DeFi is a relatively new blockchain-based set of financial services that could come with risks that are not readily apparent to investors, SCC officials said. DeFi firms rely on algorithms and use digital assets to provide financial services such as depository services, lending, investing, and management. Also, DeFi relies heavily on peer-to-peer transactions rather than an intermediary such as a bank that holds custody of funds. SCC officials warn that some of these services are highly complex, operate outside of current regulatory frameworks, and offer little, if any, consumer protections.
“Never invest more than you can afford to lose,” Ron Thomas, director of the SCC’s Division of Securities and Retail Franchising, said. “Because DeFi is an emerging technology – and offers lending and investing options that are not dependent on traditional financial markets – the risks differ from those in traditional markets.

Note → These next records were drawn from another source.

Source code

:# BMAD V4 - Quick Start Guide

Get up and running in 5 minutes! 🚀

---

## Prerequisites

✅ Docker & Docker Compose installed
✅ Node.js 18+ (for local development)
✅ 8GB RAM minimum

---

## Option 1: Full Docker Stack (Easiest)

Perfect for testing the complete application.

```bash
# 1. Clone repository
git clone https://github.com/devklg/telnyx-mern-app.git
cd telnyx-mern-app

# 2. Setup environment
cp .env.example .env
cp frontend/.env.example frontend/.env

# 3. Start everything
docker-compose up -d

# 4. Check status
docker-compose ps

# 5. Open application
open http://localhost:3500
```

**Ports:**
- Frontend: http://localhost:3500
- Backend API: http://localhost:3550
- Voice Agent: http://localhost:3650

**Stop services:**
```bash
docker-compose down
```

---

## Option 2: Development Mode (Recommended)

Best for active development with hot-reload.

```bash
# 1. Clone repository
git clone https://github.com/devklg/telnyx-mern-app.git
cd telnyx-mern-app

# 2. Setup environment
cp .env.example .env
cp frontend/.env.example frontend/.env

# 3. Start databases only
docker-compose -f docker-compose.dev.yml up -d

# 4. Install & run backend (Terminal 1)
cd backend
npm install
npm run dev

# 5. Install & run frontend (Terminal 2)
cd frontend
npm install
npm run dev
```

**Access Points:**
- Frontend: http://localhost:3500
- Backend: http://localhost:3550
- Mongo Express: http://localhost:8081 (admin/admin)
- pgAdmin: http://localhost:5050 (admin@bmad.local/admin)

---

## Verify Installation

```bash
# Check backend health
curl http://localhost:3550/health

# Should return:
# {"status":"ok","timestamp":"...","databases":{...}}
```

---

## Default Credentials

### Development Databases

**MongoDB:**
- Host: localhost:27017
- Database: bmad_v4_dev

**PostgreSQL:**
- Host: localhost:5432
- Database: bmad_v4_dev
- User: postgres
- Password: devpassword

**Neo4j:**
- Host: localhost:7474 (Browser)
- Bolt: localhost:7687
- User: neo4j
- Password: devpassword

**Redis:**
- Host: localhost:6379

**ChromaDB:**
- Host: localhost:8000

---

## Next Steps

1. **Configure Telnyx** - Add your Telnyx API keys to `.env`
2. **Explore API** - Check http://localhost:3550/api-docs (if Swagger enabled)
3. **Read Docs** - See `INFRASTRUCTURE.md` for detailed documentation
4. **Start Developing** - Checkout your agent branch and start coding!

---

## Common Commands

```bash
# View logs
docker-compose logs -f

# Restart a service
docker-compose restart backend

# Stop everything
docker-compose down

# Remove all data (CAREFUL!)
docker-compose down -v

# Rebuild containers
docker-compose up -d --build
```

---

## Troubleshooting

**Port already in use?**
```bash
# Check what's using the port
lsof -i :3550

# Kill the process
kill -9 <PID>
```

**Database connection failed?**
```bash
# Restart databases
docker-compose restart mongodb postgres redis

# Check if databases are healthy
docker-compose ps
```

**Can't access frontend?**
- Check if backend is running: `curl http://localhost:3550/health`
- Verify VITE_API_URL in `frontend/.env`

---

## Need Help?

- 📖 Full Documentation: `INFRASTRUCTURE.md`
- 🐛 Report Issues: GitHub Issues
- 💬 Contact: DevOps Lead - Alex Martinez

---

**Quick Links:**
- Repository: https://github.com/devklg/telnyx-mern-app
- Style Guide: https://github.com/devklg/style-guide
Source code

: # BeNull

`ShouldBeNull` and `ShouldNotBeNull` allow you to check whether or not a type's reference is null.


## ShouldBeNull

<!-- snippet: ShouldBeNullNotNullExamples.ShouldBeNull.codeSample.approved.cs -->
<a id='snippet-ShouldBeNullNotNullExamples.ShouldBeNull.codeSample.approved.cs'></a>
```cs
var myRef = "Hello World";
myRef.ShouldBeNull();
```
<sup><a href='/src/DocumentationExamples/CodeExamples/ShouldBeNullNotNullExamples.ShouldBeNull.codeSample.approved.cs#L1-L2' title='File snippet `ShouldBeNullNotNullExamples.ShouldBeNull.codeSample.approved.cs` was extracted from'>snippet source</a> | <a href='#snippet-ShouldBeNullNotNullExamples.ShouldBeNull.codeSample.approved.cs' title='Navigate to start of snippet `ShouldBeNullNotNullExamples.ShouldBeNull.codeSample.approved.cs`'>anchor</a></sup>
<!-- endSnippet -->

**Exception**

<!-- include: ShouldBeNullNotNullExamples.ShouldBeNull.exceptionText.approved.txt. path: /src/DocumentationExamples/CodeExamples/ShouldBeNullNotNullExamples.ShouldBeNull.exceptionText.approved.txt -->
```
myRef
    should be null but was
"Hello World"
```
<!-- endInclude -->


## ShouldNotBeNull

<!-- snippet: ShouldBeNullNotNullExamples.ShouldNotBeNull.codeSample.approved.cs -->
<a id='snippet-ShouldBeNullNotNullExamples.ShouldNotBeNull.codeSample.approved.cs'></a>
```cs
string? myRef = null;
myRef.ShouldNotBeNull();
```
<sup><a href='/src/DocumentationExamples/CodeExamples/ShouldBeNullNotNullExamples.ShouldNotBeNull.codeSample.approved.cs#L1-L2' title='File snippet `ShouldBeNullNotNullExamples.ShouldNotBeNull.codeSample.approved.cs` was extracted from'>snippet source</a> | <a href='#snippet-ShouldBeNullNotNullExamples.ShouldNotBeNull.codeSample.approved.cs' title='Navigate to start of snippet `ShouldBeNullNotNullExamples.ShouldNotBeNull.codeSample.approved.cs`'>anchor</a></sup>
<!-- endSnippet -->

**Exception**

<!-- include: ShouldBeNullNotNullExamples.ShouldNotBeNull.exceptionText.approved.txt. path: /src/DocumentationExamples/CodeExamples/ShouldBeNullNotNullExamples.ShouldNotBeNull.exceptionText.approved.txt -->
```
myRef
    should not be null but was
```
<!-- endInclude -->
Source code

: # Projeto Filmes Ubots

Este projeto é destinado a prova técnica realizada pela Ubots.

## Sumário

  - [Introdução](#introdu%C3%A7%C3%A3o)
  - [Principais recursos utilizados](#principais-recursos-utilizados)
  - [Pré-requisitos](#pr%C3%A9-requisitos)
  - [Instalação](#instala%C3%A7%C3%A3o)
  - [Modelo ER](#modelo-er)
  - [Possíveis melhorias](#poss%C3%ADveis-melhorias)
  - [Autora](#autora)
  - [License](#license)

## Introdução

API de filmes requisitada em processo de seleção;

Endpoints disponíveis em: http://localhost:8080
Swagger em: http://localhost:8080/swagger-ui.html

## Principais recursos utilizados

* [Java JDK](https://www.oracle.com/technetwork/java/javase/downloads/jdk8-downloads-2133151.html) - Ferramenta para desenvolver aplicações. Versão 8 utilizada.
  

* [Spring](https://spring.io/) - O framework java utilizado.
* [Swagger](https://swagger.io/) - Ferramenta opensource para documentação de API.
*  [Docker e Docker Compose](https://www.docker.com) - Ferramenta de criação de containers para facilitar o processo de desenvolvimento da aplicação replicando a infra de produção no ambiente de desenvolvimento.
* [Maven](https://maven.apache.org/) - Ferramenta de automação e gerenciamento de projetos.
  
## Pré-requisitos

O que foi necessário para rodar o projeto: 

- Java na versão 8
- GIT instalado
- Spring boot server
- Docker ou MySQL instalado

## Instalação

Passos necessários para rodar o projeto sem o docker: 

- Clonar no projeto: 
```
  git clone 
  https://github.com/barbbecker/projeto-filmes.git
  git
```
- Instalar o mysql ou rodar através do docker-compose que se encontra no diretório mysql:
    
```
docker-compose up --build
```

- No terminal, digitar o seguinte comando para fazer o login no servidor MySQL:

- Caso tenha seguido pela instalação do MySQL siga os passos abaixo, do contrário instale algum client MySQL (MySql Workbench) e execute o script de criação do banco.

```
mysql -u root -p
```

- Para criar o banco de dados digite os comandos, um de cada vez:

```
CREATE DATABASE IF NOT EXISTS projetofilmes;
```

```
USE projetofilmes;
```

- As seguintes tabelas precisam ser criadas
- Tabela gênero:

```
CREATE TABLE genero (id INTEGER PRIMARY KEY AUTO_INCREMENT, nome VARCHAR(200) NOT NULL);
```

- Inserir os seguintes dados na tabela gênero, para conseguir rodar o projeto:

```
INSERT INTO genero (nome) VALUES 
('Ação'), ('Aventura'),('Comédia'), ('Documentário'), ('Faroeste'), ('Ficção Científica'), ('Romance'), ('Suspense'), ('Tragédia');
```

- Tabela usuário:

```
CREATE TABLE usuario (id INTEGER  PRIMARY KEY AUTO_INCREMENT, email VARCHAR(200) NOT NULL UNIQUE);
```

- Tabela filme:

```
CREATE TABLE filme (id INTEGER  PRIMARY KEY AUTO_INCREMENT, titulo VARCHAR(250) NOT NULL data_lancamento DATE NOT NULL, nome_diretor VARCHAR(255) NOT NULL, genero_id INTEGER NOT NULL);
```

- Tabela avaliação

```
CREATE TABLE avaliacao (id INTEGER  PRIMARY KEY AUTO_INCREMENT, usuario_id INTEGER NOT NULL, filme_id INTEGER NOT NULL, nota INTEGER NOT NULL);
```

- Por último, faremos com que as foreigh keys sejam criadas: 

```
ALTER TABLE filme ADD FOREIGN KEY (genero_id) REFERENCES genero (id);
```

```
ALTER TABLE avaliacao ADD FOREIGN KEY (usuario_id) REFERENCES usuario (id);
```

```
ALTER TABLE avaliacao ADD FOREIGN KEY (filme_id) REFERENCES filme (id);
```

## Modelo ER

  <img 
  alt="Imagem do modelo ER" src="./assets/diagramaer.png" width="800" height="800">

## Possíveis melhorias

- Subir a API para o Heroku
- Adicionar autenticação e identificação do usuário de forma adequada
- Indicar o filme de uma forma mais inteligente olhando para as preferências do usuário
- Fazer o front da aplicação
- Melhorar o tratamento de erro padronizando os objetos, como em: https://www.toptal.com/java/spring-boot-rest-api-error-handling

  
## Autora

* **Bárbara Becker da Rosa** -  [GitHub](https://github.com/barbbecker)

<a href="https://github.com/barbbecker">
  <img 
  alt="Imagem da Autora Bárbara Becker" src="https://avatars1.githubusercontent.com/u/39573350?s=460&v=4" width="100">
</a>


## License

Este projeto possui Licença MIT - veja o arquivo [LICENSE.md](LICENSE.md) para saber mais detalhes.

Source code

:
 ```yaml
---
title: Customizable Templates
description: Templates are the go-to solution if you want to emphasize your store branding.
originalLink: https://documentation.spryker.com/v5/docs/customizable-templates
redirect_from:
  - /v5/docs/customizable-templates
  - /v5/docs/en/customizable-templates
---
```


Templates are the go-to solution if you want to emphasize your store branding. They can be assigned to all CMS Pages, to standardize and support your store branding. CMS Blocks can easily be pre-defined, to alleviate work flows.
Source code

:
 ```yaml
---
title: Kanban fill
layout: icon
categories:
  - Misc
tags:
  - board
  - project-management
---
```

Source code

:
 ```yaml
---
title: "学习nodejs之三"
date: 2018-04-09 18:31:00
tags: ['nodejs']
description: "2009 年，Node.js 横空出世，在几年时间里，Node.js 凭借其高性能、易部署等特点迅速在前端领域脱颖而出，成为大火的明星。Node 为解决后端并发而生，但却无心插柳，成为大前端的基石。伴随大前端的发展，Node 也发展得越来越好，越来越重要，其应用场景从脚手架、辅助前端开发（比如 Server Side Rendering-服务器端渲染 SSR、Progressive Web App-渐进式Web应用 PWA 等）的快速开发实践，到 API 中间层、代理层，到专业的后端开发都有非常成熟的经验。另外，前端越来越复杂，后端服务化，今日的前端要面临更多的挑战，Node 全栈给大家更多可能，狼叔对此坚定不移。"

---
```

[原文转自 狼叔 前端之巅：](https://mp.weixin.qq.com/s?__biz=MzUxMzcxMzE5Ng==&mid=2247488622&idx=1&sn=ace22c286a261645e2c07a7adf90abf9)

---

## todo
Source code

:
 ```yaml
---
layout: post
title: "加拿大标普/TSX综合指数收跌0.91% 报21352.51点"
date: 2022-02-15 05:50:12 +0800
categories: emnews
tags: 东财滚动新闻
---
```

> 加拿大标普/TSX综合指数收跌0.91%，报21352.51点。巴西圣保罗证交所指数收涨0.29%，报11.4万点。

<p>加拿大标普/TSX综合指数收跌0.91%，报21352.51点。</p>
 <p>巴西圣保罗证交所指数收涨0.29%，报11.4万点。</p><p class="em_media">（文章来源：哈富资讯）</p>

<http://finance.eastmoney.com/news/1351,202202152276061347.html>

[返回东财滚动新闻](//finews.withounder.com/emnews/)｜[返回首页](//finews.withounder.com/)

The growing popularity of cryptocurrencies is one of the main drivers behind the development of alternative banking and business opportunities that may rely on DeFi models.”
The North American Securities Administrators Association, of which the SCC is a member, recently issued an investor advisory to help consumers better understand DeFi. It explains DeFi, the technology behind it, how DeFi lending works, potential risks for investors, and how consumers can avoid becoming victims of scams.